(Beginning of Exercise materials)

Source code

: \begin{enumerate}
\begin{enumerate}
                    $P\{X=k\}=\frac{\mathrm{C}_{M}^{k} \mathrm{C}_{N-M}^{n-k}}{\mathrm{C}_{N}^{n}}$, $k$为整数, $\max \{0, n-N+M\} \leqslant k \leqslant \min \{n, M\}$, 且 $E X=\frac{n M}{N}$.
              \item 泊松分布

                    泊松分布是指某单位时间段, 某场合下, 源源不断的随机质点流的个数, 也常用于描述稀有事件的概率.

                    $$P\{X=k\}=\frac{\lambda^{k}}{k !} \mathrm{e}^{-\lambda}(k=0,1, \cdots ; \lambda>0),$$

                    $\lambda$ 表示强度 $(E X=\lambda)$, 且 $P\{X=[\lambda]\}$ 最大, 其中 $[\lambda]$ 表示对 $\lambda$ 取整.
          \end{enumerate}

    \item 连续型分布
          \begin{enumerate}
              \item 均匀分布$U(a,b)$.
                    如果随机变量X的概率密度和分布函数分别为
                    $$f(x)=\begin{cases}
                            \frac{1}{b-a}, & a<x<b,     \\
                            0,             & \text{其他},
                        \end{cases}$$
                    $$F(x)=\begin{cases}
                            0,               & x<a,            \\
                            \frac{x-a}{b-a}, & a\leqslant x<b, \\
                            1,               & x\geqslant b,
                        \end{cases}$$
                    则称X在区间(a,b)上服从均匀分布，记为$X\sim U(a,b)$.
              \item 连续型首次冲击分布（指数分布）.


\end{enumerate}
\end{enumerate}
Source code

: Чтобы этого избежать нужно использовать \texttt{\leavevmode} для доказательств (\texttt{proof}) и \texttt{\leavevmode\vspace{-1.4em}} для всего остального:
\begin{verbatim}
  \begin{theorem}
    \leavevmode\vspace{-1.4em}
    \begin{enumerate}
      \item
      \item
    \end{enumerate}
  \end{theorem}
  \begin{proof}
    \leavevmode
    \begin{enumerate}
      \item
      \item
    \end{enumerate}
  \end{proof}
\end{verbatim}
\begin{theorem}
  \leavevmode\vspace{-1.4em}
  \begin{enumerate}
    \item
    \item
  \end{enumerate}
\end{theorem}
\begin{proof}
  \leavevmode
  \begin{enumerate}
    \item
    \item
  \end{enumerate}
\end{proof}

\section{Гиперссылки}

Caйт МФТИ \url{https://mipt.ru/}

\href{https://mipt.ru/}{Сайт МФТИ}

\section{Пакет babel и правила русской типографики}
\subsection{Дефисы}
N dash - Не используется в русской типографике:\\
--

(End of Exercise materials)

_Exercise_.
The records need to be copied exactly, with no line left out.

_Result of the task_.
Source code

: \begin{enumerate}
\begin{enumerate}
                    $P\{X=k\}=\frac{\mathrm{C}_{M}^{k} \mathrm{C}_{N-M}^{n-k}}{\mathrm{C}_{N}^{n}}$, $k$为整数, $\max \{0, n-N+M\} \leqslant k \leqslant \min \{n, M\}$, 且 $E X=\frac{n M}{N}$.
              \item 泊松分布

                    泊松分布是指某单位时间段, 某场合下, 源源不断的随机质点流的个数, 也常用于描述稀有事件的概率.

                    $$P\{X=k\}=\frac{\lambda^{k}}{k !} \mathrm{e}^{-\lambda}(k=0,1, \cdots ; \lambda>0),$$

                    $\lambda$ 表示强度 $(E X=\lambda)$, 且 $P\{X=[\lambda]\}$ 最大, 其中 $[\lambda]$ 表示对 $\lambda$ 取整.
          \end{enumerate}

    \item 连续型分布
          \begin{enumerate}
              \item 均匀分布$U(a,b)$.
                    如果随机变量X的概率密度和分布函数分别为
                    $$f(x)=\begin{cases}
                            \frac{1}{b-a}, & a<x<b,     \\
                            0,             & \text{其他},
                        \end{cases}$$
                    $$F(x)=\begin{cases}
                            0,               & x<a,            \\
                            \frac{x-a}{b-a}, & a\leqslant x<b, \\
                            1,               & x\geqslant b,
                        \end{cases}$$
                    则称X在区间(a,b)上服从均匀分布，记为$X\sim U(a,b)$.
              \item 连续型首次冲击分布（指数分布）.


\end{enumerate}
\end{enumerate}
Source code

: Чтобы этого избежать нужно использовать \texttt{\leavevmode} для доказательств (\texttt{proof}) и \texttt{\leavevmode\vspace{-1.4em}} для всего остального:
\begin{verbatim}
  \begin{theorem}
    \leavevmode\vspace{-1.4em}
    \begin{enumerate}
      \item
      \item
    \end{enumerate}
  \end{theorem}
  \begin{proof}
    \leavevmode
    \begin{enumerate}
      \item
      \item
    \end{enumerate}
  \end{proof}
\end{verbatim}
\begin{theorem}
  \leavevmode\vspace{-1.4em}
  \begin{enumerate}
    \item
    \item
  \end{enumerate}
\end{theorem}
\begin{proof}
  \leavevmode
  \begin{enumerate}
    \item
    \item
  \end{enumerate}
\end{proof}

\section{Гиперссылки}

Caйт МФТИ \url{https://mipt.ru/}

\href{https://mipt.ru/}{Сайт МФТИ}

\section{Пакет babel и правила русской типографики}
\subsection{Дефисы}
N dash - Не используется в русской типографике:\\
--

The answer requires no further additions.